**WHAT YOU HAVE TO DO**
Go over the data below line by line, and state how many lines contain the string "genuine". Give the number only.

**Excerpts from a dataset**
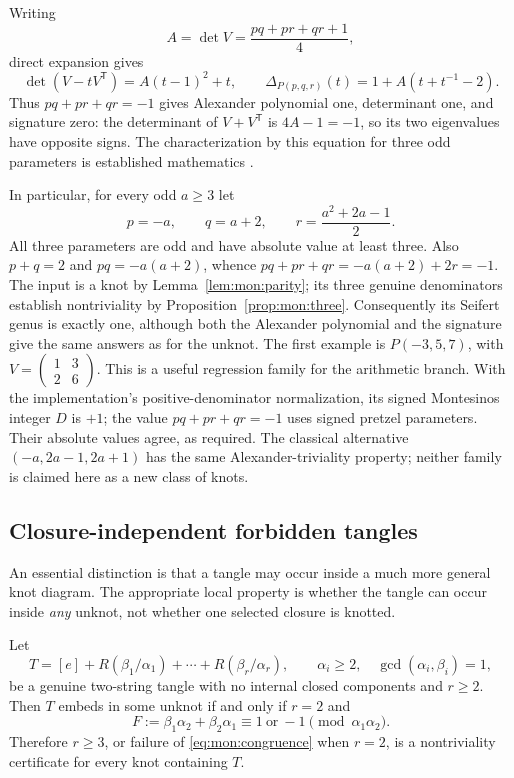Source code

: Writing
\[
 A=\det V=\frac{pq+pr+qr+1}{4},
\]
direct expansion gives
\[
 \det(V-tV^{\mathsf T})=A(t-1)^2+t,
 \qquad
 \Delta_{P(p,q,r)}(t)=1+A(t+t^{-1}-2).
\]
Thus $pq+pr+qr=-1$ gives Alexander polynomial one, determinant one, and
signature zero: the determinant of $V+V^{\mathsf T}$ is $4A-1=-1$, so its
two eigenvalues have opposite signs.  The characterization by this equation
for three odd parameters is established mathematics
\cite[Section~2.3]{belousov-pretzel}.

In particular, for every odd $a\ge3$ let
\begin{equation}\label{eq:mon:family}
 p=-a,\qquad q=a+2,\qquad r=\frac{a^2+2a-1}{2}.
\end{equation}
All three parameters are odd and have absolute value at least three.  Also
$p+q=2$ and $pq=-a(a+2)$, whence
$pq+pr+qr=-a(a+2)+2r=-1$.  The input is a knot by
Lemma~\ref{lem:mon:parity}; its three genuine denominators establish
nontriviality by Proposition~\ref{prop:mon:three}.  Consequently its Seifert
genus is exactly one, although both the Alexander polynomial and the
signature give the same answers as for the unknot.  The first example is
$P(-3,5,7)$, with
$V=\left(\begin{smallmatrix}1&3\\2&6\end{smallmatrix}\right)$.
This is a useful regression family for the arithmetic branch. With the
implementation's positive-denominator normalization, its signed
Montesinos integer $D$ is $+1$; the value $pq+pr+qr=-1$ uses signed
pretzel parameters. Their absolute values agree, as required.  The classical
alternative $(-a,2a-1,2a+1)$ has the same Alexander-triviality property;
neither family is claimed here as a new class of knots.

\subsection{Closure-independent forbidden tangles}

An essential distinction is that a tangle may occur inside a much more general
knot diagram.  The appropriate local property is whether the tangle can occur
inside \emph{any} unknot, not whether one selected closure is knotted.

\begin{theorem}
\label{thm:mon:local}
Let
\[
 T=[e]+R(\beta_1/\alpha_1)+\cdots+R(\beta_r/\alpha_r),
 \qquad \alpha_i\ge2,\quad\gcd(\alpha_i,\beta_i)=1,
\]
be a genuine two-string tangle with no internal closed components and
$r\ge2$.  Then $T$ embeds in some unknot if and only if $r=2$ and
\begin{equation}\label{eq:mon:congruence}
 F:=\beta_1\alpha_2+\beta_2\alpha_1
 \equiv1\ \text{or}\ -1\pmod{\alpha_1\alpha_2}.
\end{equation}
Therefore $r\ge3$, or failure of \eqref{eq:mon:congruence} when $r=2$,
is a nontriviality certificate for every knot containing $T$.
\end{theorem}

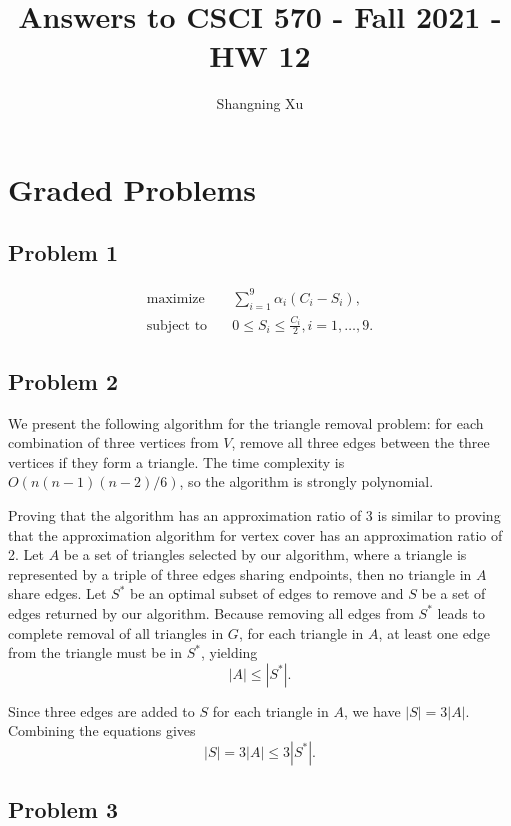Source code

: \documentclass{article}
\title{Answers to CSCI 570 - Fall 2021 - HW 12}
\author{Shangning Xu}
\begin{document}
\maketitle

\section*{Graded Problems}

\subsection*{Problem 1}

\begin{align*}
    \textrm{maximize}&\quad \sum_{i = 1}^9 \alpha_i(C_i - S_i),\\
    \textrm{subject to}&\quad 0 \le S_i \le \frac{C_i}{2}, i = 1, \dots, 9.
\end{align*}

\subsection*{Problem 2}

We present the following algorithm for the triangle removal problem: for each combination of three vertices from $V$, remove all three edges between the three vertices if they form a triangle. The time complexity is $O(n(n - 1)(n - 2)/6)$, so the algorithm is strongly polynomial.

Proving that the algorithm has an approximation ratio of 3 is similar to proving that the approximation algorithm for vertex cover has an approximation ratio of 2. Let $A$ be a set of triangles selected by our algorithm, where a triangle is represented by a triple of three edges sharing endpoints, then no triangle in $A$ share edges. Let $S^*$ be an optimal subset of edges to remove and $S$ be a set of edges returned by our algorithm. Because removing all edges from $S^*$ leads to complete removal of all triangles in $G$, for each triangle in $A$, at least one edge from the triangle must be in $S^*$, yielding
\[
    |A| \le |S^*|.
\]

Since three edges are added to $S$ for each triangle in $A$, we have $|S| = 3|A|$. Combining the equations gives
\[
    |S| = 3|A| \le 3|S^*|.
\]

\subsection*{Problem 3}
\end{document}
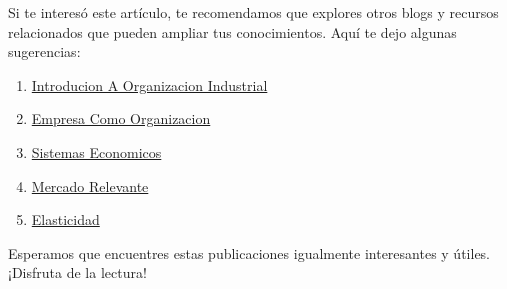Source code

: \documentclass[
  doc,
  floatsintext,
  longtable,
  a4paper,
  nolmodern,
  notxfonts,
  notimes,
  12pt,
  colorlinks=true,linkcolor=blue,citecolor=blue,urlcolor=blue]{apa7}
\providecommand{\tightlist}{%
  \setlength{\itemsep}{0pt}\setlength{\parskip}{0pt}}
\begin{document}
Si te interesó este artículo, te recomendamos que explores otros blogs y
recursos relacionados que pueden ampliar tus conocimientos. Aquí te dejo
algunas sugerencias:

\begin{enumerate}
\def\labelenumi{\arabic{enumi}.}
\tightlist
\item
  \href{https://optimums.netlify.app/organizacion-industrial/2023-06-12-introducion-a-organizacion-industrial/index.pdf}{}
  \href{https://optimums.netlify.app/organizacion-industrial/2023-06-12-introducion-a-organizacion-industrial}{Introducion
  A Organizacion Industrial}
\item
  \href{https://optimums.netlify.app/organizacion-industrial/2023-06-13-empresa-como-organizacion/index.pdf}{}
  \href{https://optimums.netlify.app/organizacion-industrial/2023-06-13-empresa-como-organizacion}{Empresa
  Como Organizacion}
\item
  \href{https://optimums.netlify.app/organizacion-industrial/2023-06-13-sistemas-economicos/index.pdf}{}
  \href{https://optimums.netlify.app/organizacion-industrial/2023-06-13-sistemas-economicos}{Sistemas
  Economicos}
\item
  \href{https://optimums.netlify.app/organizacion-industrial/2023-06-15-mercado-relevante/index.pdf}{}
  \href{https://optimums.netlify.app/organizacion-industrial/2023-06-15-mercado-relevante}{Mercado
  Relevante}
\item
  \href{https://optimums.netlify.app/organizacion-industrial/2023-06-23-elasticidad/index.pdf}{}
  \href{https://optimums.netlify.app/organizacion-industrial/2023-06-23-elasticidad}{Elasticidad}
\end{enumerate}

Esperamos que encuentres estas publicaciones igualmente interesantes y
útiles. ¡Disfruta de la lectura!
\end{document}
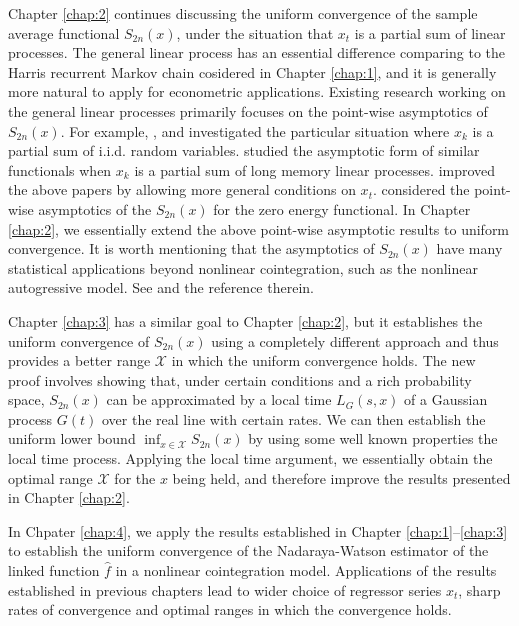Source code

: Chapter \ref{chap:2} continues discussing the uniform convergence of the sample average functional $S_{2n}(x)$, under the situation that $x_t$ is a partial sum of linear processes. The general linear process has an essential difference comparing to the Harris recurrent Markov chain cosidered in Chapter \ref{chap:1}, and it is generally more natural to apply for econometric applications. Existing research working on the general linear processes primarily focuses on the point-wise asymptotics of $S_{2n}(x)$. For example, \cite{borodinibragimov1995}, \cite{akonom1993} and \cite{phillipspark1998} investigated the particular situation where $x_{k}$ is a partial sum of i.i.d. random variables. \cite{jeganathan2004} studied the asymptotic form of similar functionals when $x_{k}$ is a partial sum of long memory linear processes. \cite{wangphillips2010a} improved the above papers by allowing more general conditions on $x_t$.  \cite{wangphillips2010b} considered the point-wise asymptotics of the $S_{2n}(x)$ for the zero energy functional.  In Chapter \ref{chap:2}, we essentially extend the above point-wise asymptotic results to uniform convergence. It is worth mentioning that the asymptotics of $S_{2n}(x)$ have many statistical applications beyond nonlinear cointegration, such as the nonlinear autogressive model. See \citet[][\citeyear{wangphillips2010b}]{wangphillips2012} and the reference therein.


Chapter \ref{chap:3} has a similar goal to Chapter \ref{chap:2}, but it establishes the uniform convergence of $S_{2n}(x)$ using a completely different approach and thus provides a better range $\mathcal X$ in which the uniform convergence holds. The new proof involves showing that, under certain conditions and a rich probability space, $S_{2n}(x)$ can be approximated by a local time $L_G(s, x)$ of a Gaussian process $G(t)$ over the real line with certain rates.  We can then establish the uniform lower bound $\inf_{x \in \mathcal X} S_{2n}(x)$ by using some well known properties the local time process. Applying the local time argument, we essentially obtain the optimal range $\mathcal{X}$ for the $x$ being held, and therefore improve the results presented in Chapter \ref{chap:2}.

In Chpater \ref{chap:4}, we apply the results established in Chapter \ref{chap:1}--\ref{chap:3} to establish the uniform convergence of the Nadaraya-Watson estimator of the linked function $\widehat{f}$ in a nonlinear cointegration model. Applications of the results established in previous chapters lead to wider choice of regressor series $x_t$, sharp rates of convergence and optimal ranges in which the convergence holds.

---

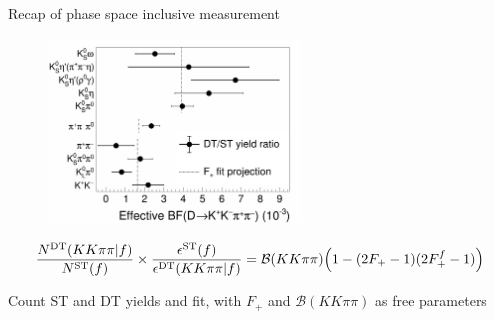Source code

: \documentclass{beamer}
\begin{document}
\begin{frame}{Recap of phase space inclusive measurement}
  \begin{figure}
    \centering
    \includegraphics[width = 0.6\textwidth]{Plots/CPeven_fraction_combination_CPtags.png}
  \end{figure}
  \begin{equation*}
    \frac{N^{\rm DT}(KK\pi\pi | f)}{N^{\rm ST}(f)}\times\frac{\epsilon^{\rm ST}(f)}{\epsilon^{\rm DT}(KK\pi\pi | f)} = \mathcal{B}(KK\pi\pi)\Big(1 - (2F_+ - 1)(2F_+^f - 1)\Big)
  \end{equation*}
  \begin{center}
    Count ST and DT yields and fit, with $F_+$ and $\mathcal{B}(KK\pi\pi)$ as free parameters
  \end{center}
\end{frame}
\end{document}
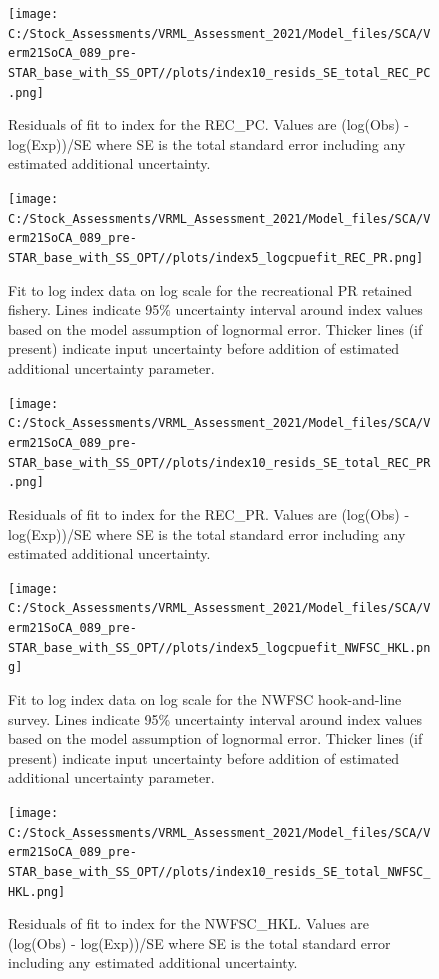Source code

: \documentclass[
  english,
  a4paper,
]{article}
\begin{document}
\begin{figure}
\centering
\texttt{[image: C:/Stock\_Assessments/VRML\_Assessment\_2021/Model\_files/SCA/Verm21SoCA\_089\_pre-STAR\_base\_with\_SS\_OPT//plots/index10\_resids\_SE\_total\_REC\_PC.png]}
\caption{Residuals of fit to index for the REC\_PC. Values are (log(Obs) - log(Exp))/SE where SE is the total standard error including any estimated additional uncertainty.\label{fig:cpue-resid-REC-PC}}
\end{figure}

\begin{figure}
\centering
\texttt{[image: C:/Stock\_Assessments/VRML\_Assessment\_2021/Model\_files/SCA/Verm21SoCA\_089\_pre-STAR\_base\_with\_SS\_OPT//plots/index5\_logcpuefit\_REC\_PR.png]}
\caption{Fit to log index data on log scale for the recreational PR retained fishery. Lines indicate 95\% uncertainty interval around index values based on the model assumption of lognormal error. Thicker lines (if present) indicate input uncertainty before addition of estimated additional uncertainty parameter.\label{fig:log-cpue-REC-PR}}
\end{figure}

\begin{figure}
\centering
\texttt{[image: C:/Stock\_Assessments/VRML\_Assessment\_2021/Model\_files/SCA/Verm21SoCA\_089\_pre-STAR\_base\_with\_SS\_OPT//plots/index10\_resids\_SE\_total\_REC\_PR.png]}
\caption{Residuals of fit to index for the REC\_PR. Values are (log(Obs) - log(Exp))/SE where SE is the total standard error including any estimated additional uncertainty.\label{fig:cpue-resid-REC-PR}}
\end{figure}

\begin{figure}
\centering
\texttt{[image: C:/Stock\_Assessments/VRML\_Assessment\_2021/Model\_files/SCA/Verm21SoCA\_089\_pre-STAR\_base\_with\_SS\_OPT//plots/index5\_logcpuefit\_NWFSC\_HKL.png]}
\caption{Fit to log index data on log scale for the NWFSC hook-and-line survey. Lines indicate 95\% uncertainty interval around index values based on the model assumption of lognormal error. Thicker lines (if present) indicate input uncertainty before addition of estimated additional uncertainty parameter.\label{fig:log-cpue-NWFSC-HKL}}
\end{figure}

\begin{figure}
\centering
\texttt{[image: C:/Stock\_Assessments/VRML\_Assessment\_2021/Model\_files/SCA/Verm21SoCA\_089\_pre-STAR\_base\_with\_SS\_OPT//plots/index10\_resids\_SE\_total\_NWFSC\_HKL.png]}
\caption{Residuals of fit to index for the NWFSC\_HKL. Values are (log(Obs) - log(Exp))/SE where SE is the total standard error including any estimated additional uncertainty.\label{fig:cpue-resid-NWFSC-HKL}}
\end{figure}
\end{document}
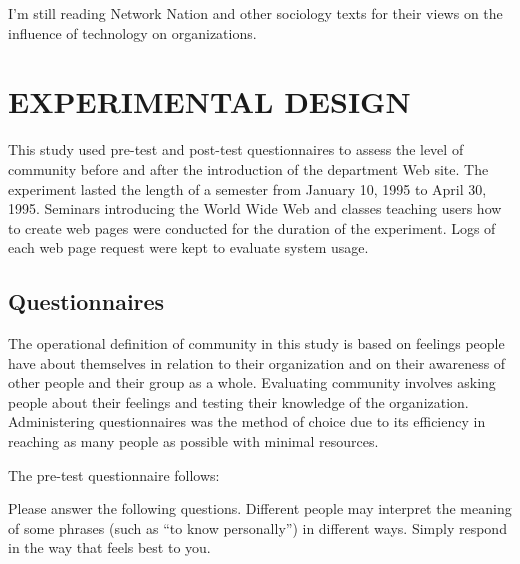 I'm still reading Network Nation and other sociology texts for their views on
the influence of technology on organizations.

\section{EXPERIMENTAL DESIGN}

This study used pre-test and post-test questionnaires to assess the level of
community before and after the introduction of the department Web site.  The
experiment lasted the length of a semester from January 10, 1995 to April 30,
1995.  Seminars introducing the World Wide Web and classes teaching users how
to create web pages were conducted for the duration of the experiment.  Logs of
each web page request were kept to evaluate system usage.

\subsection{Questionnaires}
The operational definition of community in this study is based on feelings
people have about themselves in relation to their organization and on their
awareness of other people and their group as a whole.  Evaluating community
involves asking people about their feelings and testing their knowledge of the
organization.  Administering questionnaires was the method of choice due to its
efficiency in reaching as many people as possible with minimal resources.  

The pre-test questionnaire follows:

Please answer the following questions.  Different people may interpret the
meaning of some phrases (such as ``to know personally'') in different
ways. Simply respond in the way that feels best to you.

--

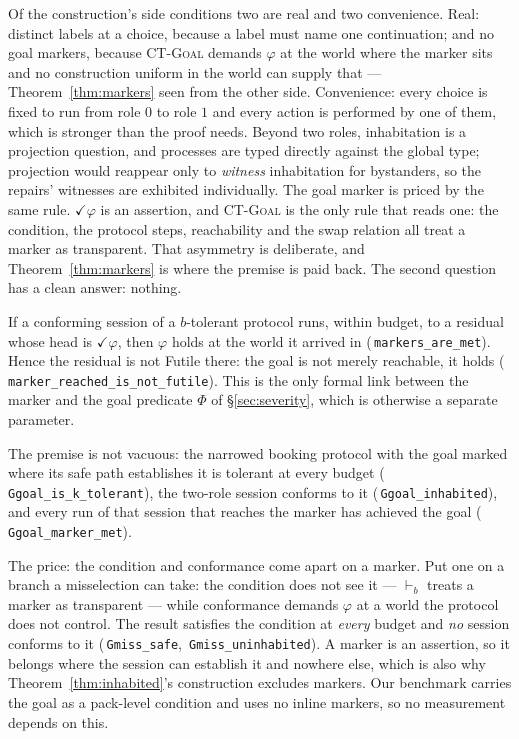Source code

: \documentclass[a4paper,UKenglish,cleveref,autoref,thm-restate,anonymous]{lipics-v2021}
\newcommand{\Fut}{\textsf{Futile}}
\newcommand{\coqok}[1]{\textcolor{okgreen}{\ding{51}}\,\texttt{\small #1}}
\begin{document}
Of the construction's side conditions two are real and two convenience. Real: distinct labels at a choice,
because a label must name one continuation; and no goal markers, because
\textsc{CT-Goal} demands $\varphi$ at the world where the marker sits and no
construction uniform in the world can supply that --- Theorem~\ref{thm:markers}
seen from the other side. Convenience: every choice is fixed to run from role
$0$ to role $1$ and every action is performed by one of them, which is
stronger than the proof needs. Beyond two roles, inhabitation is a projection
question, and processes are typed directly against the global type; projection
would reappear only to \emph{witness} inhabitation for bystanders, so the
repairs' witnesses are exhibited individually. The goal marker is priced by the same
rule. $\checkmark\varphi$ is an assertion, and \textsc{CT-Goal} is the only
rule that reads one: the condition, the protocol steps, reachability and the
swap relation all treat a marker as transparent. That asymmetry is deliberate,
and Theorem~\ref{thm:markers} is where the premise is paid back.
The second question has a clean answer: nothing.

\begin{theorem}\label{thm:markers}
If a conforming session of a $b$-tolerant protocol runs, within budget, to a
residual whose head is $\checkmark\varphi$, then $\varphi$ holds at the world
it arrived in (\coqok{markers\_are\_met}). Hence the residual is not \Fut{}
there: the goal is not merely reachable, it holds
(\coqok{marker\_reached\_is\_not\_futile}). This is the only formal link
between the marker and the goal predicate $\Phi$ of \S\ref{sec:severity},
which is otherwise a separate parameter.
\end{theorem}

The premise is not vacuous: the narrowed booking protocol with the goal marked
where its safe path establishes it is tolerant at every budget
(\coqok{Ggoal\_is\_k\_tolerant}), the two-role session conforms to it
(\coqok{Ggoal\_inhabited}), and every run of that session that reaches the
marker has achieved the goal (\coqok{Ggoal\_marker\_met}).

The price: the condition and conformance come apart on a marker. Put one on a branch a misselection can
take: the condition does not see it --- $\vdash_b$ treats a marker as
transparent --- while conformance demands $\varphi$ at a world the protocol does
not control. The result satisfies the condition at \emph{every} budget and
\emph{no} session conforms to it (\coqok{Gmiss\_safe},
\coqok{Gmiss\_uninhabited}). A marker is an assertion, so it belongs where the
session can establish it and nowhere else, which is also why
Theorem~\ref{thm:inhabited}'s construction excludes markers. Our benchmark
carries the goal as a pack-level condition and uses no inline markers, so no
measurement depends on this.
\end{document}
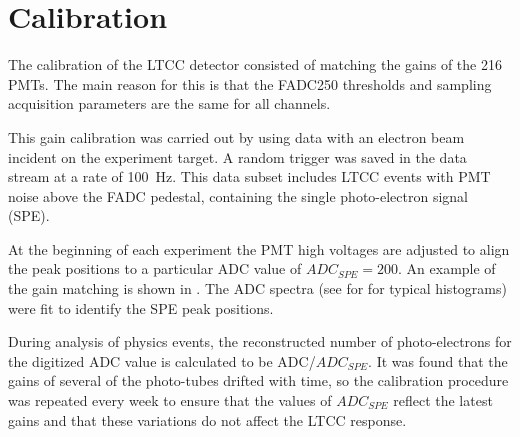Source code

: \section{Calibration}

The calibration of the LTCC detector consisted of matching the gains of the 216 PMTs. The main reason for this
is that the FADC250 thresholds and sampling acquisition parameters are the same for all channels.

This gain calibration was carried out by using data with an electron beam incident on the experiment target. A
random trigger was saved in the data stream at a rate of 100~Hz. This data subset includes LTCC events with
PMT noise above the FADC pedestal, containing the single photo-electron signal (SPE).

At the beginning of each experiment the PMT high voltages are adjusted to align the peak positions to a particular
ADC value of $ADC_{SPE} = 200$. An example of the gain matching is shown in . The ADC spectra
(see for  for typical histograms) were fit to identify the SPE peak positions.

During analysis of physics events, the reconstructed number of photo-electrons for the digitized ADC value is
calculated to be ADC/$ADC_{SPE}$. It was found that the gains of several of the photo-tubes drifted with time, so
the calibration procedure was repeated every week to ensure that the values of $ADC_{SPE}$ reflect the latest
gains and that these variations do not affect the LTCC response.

**EXPECTED ANSWER**
2